Giulietti dà conto di questo ampliamento generale dell'incidenza
anarchica nella società italiana, però la sua
attenzione maggiore la riserva a quei momenti del conflitto
sociale dove i libertari risultano in primo piano o che sono
comunque determinanti nello svolgimento delle lotte, siano esse
politiche o sindacali. In questo senso le sue ricerche gettano
nuova luce sulla storia complessiva dell'anarchismo, come è
confermato, ad esempio, dalla ricostruzione delle manifestazione
avvenute in varie parti d'Italia dopo la fucilazione dell'educatore
anarchico Francisco Ferrer avvenuta in terra iberica nel 1909
per volontà del governo spagnolo.
Non va dimenticato che nell'età giolittiana gli anarchici
italiani di orientamento “partitico” non costituivano
la parte maggioritaria del movimento. Per di più, come
abbiamo accennato, chi era favorevole alla prospettiva organizzativa
era anche quasi sempre attratto dall'ottica sindacalista, la
quale prospettava un inserimento organico nelle maglie del movimento
operaio. E ciò costituiva indubbiamente una tentazione
non indifferente, dal momento che veniva data la possibilità
di usufruire di una struttura già esistente costituita
dalla rete organizzativa delle Cdl e delle Leghe di resistenza,
in generale da tutte le strutture create autonomamente dal movimento
operaio. Una possibilità, ovviamente, che relegava in
secondo piano la necessità di formare un organismo anarchico
specifico. La ricerca travagliata di un'identità organizzativa
nasce dunque da queste condizioni che spiegano anche il continuo
intreccio operativo esistente fra anarchici organizzatori e
anarchici filosindacalisti. I poli di questo svolgimento, quello
politico e quello sindacale, vanno perciò considerati
dialetticamente.
Un altro momento importante della ricostruzione di Giulietti
è dato dal nodo centrale del congresso nazionale tenuto
a Roma nel 1907: qui, infatti, emergono temi, problemi e conflitti
che attraversano tutto il periodo considerato, in modo particolare
lo scontro fra diverse concezioni organizzative. La partecipazione
maggiore fu quella degli organizzatori, ma non mancarono anche
alcuni anti-organizzatori. La rappresentanza nazionale dei vari
delegati, confluiti nella capitale, non esprimeva la realtà
effettiva del movimento, che certo era più ricco e complesso.

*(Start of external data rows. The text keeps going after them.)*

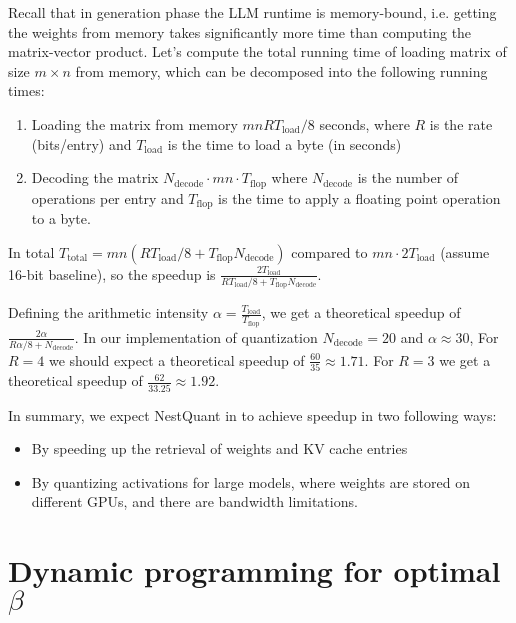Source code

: Recall that in generation phase the LLM runtime is memory-bound, i.e. getting the weights from memory takes significantly more time than computing the matrix-vector product. Let's compute the total running time of loading matrix of size $m \times n$ from memory, which can be decomposed into the following running times:

\begin{enumerate}
    \item Loading the matrix from memory $mnR T_{\mathrm{load}}/8$ seconds, where $R$ is the rate (bits/entry) and $T_{\mathrm{load}}$ is the time to load a byte (in seconds)
    \item Decoding the matrix $N_{\mathrm{decode}}\cdot mn\cdot T_{\mathrm{flop}}$ where $N_{\mathrm{decode}}$ is the number of operations per entry and $T_{\mathrm{flop}}$ is the time to apply a floating point operation to a byte.
\end{enumerate}

In total $T_{\mathrm{total}}=mn(R T_{\mathrm{load}}/8+T_{\mathrm{flop}}N_{\mathrm{decode}})$
compared to $mn \cdot 2T_{\mathrm{load}}$ (assume 16-bit baseline), so the speedup is $\frac{2T_{\mathrm{load}}}{RT_{\mathrm{load}}/8+T_{\mathrm{flop}}N_{\mathrm{decode}}}$. 

Defining the arithmetic intensity $\alpha = \frac{T_{\mathrm{load}}}{T_{\mathrm{flop}}}$, we get a theoretical speedup of $\frac{2\alpha}{R\alpha/8+N_{\mathrm{decode}}}$. In our implementation of quantization $N_{\mathrm{decode}}=20$ and $\alpha\approx 30$, For $R=4$  we should expect a theoretical speedup of $\frac{60}{35}\approx 1.71$. For $R=3$  we get a theoretical speedup of $\frac{62}{33.25} \approx 1.92$.

In summary, we expect NestQuant in to achieve speedup in two following ways:

\begin{itemize}
    \item By speeding up the retrieval of weights and KV cache entries
    \item By quantizing activations for large models, where weights are stored on different GPUs, and there are bandwidth limitations.
\end{itemize}

\section{Dynamic programming for optimal $\beta$}

\label{dp-section}

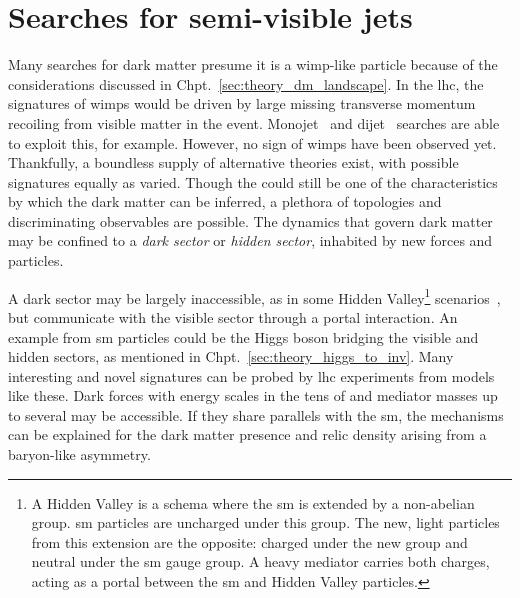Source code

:

\section{Searches for semi-visible jets}
\label{sec:theory_svj}

Many searches for dark matter presume it is a \acrshort{wimp}-like particle because of the considerations discussed in Chpt.~\ref{sec:theory_dm_landscape}. In the \acrshort{lhc}, the signatures of \glspl{wimp} would be driven by large missing transverse momentum recoiling from visible matter in the event. Monojet~\cite{Khachatryan:2014rra} and dijet~\cite{Sirunyan:2016iap} searches are able to exploit this, for example. However, no sign of \glspl{wimp} have been observed yet. Thankfully, a boundless supply of alternative theories exist, with possible signatures equally as varied. Though the \ptmiss could still be one of the characteristics by which the dark matter can be inferred, a plethora of topologies and discriminating observables are possible. The dynamics that govern dark matter may be confined to a \emph{dark sector} or \emph{hidden sector}, inhabited by new forces and particles.

A dark sector may be largely inaccessible, as in some Hidden Valley\footnote{A Hidden Valley is a schema where the \acrlong{sm} is extended by a non-abelian group. \acrshort{sm} particles are uncharged under this group. The new, light particles from this extension are the opposite: charged under the new group and neutral under the \acrshort{sm} gauge group. A heavy mediator carries both charges, acting as a portal between the \acrlong{sm} and Hidden Valley particles.} scenarios~\cite{Strassler:2006im}, but communicate with the visible sector through a portal interaction. An example from \acrshort{sm} particles could be the Higgs boson bridging the visible and hidden sectors, as mentioned in Chpt.~\ref{sec:theory_higgs_to_inv}. Many interesting and novel signatures can be probed by \acrshort{lhc} experiments from models like these. Dark forces with energy scales in the tens of \GeVns and mediator masses up to several \TeVns may be accessible. If they share parallels with the \acrlong{sm}, the mechanisms can be explained for the dark matter presence and relic density arising from a baryon-like asymmetry.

Secondo una stima governativa ufficiale di qualche anno dopo
– fine 1913, inizio 1914 – gli anarchici italiani
militanti risultavano 4.968, mentre i “biografati”
raggiungevano il numero di 9.198. Si tratta di una forza non
secondaria, qualora si consideri che nello stesso arco di tempo
i socialisti erano valutati intorno alle cinquantamila unità
e i repubblicani intorno alle ventimila.